Reproduce, exactly and in full, only the lines below from the one containing "κάποιου φυσικού αριθμού." through the one containing "m $ άρτιος.".

**Records to process**
----------
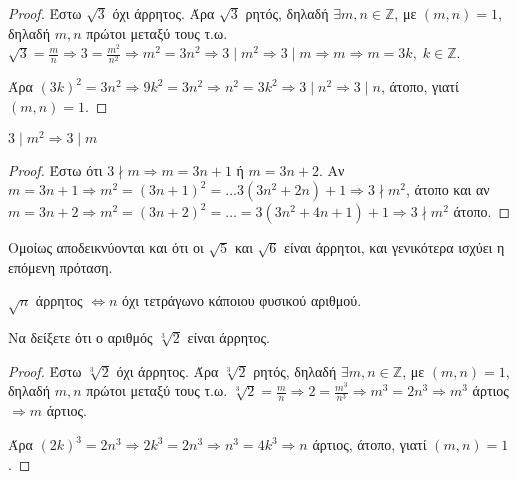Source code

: \begin{proof}
  Έστω $ \sqrt{3} $ όχι άρρητος. Άρα $ \sqrt{3} $ ρητός, δηλαδή $ \exists m,n 
  \in \mathbb{Z} $, με $ (m,n)=1 $, δηλαδή $ m,n $ πρώτοι μεταξύ τους
  τ.ω. $ \sqrt{3} = \frac{m}{n} \Rightarrow 3 = \frac{m^{2}}{n^{2}} \Rightarrow 
  m^{2} = 3n^{2} \Rightarrow 3 \mid m^{2} \Rightarrow 3 \mid m  \Rightarrow m 
  \Rightarrow m = 3k, \; k \in \mathbb{Z}$. 

  Άρα $ (3k)^{2} = 3n^{2} \Rightarrow 9k^{2}=3n^{2} \Rightarrow n^{2} = 3k^{2} 
  \Rightarrow 3 \mid n^{2} \Rightarrow  3 \mid n$,  άτοπο, γιατί $ (m,n)=1 $.
\end{proof}

\begin{lem}
  $ 3 \mid m^{2} \Rightarrow 3 \mid m $
\end{lem}

\begin{proof}
  Έστω ότι $ 3 \nmid m \Rightarrow m = 3n +1 $ ή $ m = 3n+2 $. 
  Αν $ m=3n+1 \Rightarrow m^{2} = (3n+1)^{2} = \ldots 3(3n^{2}+2n)+1 \Rightarrow 
  3 \nmid m^{2}$, άτοπο και αν $ m =3n+2 \Rightarrow m^{2}=(3n+2)^{2} = \ldots = 
  3(3n^{2}+4n+1)+1 \Rightarrow 3 \nmid m^{2}$ άτοπο.
\end{proof}

\begin{rem}
  Ομοίως αποδεικνύονται και ότι οι $ \sqrt{5}$ και  $ \sqrt{6} $ είναι άρρητοι, 
  και γενικότερα ισχύει η επόμενη πρόταση.
\end{rem}

\begin{mybox3}
  \begin{prop}
    $ \sqrt{n} $ άρρητος $ \Leftrightarrow n $ όχι τετράγωνο κάποιου φυσικού αριθμού.
  \end{prop}
\end{mybox3}

\begin{example}
  Να δείξετε ότι ο αριθμός $ \sqrt[3]{2} $ είναι άρρητος.
\end{example}

\begin{proof}
  Έστω $ \sqrt[3]{2} $ όχι άρρητος. Άρα $ \sqrt[3]{2} $ ρητός, δηλαδή $ \exists m,n 
  \in \mathbb{Z} $, με $ (m,n)=1 $, δηλαδή $ m,n $ πρώτοι μεταξύ τους
  τ.ω. $ \sqrt[3]{2} = \frac{m}{n} \Rightarrow 2 = \frac{m^{3}}{n^{3}} \Rightarrow 
  m^{3} = 2n^{3} \Rightarrow m^{3} $ άρτιος $ \Rightarrow m $ άρτιος. 

  Άρα $ (2k)^{3} = 2n^{3} \Rightarrow 2k^{3}=2n^{3} \Rightarrow n^{3} = 4k^{3} 
  \Rightarrow n $ άρτιος,  άτοπο, γιατί $ (m,n)=1 $.
\end{proof}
----------
**Task response**
    $ \sqrt{n} $ άρρητος $ \Leftrightarrow n $ όχι τετράγωνο κάποιου φυσικού αριθμού.
  \end{prop}
\end{mybox3}

\begin{example}
  Να δείξετε ότι ο αριθμός $ \sqrt[3]{2} $ είναι άρρητος.
\end{example}

\begin{proof}
  Έστω $ \sqrt[3]{2} $ όχι άρρητος. Άρα $ \sqrt[3]{2} $ ρητός, δηλαδή $ \exists m,n 
  \in \mathbb{Z} $, με $ (m,n)=1 $, δηλαδή $ m,n $ πρώτοι μεταξύ τους
  τ.ω. $ \sqrt[3]{2} = \frac{m}{n} \Rightarrow 2 = \frac{m^{3}}{n^{3}} \Rightarrow 
  m^{3} = 2n^{3} \Rightarrow m^{3} $ άρτιος $ \Rightarrow m $ άρτιος. 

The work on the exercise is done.